## EXERCISE DATA:
..............................

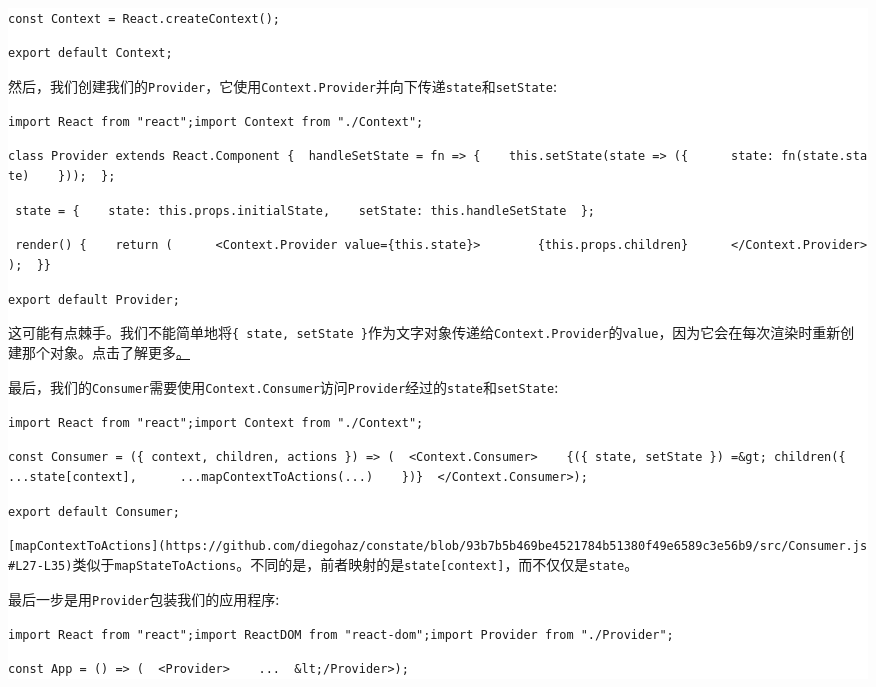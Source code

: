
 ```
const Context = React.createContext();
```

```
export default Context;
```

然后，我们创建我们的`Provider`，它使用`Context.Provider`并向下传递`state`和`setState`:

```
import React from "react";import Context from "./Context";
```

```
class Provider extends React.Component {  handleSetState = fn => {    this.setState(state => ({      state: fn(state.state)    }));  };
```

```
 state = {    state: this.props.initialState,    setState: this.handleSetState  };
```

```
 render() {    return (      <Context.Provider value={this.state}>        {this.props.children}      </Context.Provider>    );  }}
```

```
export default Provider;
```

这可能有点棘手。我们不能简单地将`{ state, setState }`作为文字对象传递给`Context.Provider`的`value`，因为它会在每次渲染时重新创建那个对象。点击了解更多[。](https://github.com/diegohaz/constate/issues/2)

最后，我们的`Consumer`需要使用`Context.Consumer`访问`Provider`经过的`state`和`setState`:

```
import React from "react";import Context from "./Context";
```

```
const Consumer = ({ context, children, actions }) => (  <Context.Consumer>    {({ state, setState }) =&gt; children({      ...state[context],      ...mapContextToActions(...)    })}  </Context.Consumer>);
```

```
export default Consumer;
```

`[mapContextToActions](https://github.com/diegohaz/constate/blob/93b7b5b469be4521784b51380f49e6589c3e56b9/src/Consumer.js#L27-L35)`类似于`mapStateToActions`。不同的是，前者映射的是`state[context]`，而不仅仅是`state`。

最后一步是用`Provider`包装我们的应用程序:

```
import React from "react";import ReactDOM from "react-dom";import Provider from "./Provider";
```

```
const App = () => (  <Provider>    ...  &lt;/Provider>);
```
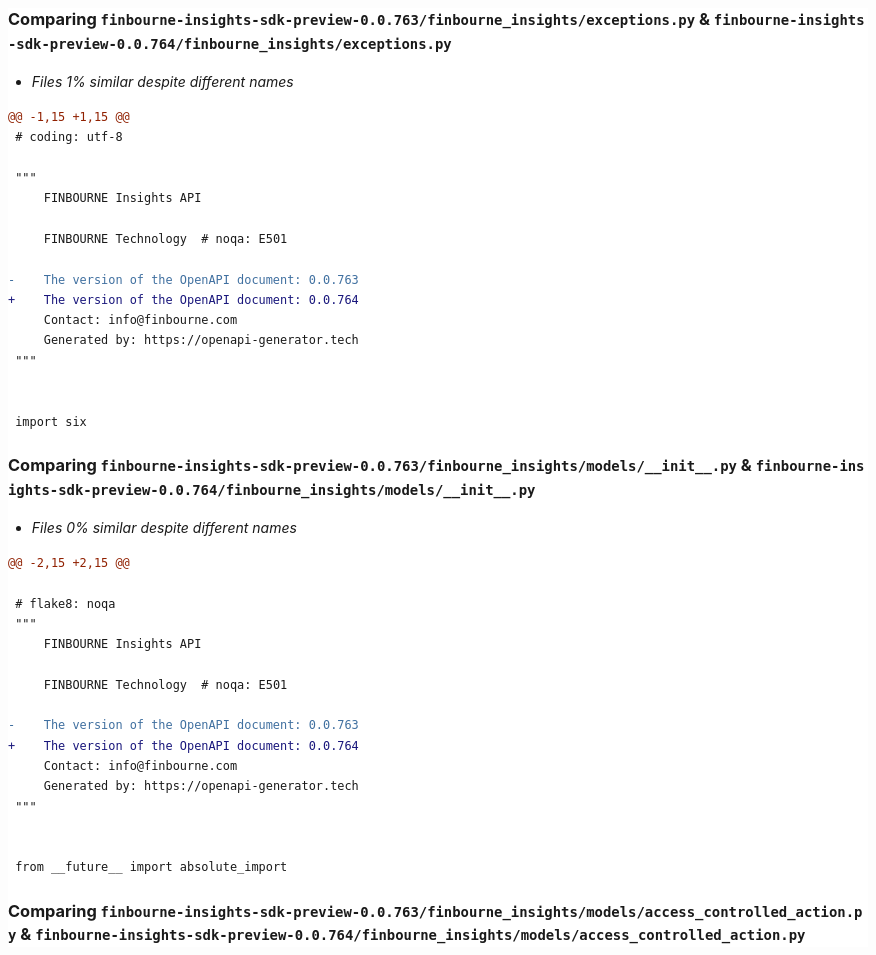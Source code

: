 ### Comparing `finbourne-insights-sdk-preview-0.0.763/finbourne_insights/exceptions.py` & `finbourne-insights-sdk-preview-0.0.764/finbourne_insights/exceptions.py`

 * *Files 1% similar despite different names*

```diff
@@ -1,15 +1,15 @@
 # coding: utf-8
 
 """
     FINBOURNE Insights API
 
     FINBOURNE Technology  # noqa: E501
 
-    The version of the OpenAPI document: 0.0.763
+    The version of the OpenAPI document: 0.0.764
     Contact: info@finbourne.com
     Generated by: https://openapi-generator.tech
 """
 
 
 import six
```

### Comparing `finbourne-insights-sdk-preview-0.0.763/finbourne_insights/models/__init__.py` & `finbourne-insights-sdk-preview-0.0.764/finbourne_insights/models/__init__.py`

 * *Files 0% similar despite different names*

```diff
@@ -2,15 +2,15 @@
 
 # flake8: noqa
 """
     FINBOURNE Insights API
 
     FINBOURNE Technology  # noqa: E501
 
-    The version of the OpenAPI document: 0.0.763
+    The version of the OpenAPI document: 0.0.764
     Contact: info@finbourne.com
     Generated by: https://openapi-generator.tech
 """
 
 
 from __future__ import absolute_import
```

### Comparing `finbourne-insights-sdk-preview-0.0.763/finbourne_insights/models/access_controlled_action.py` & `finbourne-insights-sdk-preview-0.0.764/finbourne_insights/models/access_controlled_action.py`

..............................

## YOUR OBJECTIVE:
A complete answer gives every line of the data that includes "Provider".

## RESULT FOR THIS EXERCISE:
然后，我们创建我们的`Provider`，它使用`Context.Provider`并向下传递`state`和`setState`:
class Provider extends React.Component {  handleSetState = fn => {    this.setState(state => ({      state: fn(state.state)    }));  };
 render() {    return (      <Context.Provider value={this.state}>        {this.props.children}      </Context.Provider>    );  }}
export default Provider;
这可能有点棘手。我们不能简单地将`{ state, setState }`作为文字对象传递给`Context.Provider`的`value`，因为它会在每次渲染时重新创建那个对象。点击了解更多[。](https://github.com/diegohaz/constate/issues/2)
最后，我们的`Consumer`需要使用`Context.Consumer`访问`Provider`经过的`state`和`setState`:
最后一步是用`Provider`包装我们的应用程序:
import React from "react";import ReactDOM from "react-dom";import Provider from "./Provider";
const App = () => (  <Provider>    ...  &lt;/Provider>);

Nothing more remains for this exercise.